§ **TASK INSTRUCTIONS**: If a line in the entries below includes the string "heateq", copy it out.

DATA FOR PROCESSING section start

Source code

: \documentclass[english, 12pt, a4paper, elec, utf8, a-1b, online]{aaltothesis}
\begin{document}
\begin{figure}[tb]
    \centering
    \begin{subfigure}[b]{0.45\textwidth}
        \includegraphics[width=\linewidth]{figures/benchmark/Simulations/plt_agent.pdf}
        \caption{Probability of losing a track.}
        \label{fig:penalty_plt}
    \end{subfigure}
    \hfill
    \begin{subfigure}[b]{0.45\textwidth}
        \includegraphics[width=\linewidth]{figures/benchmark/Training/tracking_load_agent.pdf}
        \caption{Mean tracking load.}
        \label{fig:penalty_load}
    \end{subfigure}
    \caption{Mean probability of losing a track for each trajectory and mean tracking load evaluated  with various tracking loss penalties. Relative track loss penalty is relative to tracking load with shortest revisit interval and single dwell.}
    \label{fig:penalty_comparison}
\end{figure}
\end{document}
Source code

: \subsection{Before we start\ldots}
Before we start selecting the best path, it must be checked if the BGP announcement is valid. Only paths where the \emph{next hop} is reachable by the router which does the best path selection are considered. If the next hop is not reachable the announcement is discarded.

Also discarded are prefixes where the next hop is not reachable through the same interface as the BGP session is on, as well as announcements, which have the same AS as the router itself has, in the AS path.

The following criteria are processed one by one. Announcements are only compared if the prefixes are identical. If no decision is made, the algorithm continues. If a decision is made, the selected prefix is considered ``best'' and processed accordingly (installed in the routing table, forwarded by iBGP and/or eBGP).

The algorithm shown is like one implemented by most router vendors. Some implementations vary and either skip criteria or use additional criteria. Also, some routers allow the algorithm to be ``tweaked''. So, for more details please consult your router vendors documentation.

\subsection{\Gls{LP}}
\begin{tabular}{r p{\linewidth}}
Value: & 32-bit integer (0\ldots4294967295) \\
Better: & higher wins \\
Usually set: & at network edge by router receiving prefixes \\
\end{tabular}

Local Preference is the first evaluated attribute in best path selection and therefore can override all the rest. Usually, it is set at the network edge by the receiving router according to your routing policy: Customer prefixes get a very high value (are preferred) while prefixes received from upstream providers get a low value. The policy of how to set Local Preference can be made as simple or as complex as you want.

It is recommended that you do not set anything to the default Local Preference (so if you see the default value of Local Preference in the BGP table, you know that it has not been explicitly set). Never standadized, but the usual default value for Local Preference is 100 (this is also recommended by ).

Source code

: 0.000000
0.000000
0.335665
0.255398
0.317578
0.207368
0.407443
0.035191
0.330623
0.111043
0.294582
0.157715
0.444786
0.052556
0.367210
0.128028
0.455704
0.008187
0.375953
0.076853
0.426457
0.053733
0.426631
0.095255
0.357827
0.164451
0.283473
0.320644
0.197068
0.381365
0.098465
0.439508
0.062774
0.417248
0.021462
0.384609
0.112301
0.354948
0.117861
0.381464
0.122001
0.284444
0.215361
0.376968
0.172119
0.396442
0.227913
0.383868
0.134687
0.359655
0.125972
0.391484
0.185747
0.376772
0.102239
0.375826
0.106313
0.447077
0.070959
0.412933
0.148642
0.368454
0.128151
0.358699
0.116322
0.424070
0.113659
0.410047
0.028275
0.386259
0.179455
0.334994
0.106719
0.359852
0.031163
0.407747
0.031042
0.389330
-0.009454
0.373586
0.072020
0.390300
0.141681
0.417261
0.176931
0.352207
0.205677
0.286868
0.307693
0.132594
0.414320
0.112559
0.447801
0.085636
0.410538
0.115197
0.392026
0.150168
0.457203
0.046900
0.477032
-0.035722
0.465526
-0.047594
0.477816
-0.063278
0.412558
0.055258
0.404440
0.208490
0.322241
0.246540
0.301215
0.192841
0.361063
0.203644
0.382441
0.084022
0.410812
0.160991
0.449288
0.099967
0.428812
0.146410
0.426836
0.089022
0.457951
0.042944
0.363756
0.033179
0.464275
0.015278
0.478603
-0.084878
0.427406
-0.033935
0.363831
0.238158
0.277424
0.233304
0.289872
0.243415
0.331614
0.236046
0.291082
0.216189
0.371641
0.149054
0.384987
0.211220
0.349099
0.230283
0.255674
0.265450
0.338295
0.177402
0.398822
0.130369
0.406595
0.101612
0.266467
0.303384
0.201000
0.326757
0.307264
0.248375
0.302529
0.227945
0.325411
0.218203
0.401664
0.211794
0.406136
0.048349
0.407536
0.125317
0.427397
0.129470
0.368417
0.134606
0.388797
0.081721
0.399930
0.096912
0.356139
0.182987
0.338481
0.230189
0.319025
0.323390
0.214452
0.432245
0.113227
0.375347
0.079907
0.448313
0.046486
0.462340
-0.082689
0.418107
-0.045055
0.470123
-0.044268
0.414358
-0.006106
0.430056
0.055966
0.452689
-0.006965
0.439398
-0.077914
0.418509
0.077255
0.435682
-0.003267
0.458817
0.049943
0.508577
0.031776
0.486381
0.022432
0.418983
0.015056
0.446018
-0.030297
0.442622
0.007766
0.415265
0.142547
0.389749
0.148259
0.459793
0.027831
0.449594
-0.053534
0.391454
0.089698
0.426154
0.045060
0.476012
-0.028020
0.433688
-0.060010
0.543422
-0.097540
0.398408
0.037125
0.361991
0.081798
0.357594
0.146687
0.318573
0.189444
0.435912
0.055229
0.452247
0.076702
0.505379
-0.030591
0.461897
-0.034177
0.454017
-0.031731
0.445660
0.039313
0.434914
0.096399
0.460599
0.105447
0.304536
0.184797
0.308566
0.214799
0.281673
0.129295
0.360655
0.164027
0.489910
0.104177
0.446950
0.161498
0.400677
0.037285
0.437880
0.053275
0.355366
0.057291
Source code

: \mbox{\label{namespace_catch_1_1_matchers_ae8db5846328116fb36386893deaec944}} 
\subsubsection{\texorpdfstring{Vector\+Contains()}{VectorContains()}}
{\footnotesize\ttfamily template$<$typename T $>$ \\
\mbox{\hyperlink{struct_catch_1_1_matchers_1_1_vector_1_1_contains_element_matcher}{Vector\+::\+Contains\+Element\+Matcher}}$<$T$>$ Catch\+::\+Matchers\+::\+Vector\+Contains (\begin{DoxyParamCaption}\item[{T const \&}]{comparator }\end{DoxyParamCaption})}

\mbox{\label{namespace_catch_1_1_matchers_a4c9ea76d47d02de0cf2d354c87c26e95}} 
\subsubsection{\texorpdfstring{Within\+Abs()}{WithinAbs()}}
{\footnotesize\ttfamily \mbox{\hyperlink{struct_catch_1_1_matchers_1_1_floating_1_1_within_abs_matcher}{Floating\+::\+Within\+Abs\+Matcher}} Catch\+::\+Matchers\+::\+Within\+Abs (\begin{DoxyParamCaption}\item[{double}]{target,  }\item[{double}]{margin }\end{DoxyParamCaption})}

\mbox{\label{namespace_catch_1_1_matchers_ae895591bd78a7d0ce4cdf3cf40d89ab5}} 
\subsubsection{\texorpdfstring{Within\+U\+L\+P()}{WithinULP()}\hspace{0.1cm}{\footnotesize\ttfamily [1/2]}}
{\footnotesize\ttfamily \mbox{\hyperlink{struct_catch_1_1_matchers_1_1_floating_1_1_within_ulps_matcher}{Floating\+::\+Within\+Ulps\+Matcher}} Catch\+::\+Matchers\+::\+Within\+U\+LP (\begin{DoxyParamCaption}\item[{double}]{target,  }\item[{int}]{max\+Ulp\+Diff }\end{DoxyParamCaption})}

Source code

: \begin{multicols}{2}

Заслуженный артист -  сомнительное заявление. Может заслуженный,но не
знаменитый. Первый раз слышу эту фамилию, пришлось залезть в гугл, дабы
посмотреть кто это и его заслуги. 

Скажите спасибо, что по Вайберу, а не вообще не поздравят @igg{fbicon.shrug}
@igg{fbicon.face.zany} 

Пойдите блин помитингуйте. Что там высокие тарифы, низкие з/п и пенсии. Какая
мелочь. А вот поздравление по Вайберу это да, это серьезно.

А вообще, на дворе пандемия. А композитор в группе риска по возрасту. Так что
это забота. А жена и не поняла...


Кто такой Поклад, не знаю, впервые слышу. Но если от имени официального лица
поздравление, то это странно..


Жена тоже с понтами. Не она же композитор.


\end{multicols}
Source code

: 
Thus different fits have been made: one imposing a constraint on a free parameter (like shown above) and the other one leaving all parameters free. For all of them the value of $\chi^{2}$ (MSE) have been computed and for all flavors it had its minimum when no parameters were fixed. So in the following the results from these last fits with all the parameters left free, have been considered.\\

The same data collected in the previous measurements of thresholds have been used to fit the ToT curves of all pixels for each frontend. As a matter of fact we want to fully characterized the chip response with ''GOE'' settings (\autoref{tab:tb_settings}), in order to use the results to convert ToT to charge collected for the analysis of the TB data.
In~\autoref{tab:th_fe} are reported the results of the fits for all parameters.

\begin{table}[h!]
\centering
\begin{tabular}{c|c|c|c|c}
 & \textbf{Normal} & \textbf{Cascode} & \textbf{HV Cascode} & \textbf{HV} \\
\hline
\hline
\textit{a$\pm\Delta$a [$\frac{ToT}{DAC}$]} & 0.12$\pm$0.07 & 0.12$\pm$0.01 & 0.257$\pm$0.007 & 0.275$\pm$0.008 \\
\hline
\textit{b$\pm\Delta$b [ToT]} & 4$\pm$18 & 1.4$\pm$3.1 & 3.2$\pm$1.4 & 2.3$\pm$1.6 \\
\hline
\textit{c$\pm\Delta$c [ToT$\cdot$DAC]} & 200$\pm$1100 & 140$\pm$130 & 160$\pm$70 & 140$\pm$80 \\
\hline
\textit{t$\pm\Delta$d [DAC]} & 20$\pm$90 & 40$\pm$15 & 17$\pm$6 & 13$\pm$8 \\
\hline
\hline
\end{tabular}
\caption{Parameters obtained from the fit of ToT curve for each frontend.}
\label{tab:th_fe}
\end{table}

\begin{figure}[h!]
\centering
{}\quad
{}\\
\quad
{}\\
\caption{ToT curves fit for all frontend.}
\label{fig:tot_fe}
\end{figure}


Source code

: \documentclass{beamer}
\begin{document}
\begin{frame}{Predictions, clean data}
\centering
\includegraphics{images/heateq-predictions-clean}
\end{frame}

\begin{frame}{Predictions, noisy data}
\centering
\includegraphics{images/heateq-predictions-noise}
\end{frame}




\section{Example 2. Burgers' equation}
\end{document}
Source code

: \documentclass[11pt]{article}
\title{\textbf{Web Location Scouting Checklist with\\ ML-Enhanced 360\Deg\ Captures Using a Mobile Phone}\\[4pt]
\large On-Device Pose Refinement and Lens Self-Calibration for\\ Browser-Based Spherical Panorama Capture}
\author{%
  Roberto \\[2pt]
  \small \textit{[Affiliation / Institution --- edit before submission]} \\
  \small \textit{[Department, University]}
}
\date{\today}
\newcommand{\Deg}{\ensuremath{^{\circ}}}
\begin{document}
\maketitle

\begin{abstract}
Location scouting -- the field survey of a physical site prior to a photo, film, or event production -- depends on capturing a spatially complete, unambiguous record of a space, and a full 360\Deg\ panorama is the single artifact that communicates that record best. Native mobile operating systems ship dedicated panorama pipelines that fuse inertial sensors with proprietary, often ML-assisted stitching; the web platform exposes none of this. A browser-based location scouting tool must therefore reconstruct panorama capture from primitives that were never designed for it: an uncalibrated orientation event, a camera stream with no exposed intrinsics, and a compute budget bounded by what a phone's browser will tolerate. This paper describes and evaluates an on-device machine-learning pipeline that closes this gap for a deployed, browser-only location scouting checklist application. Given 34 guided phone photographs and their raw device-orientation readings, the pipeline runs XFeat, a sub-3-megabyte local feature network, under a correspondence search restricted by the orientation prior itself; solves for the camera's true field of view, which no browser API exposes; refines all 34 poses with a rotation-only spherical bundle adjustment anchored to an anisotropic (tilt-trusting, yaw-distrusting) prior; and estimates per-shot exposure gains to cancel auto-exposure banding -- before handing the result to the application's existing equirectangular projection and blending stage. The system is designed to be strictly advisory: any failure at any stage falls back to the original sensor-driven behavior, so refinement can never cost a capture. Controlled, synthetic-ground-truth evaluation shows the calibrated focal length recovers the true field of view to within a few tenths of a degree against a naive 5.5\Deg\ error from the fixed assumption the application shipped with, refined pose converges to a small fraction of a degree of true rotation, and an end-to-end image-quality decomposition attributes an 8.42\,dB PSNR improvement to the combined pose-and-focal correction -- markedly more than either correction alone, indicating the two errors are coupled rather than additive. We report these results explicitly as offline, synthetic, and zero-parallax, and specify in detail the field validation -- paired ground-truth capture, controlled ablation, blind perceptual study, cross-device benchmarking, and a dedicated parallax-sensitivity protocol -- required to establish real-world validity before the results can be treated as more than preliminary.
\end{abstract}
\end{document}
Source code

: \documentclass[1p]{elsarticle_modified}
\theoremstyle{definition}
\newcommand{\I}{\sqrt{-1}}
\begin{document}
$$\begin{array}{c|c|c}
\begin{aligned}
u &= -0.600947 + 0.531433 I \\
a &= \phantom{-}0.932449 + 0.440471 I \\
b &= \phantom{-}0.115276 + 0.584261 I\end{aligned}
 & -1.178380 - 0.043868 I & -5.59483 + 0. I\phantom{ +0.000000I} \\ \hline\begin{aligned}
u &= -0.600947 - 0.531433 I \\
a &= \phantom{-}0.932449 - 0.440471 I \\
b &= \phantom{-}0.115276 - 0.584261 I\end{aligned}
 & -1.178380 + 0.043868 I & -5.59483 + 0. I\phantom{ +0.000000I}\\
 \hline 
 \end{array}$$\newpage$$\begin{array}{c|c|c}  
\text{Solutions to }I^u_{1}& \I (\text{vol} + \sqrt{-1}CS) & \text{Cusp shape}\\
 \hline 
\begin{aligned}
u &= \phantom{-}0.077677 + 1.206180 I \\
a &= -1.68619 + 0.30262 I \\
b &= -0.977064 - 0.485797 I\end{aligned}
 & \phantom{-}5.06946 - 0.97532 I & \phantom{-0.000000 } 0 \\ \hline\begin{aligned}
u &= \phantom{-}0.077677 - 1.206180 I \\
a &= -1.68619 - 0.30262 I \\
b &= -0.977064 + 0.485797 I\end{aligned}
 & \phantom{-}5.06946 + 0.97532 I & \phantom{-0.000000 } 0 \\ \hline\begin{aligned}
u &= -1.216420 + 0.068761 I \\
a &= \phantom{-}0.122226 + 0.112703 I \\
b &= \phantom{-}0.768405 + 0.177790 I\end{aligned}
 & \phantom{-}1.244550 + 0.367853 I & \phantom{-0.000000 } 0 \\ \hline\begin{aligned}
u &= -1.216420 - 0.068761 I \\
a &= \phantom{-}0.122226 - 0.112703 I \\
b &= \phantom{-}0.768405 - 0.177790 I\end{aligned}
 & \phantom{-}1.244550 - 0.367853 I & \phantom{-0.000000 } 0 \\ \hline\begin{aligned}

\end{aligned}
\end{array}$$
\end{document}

DATA FOR PROCESSING section end

§ **WRITTEN RESPONSE**:
\includegraphics{images/heateq-predictions-clean}
\includegraphics{images/heateq-predictions-noise}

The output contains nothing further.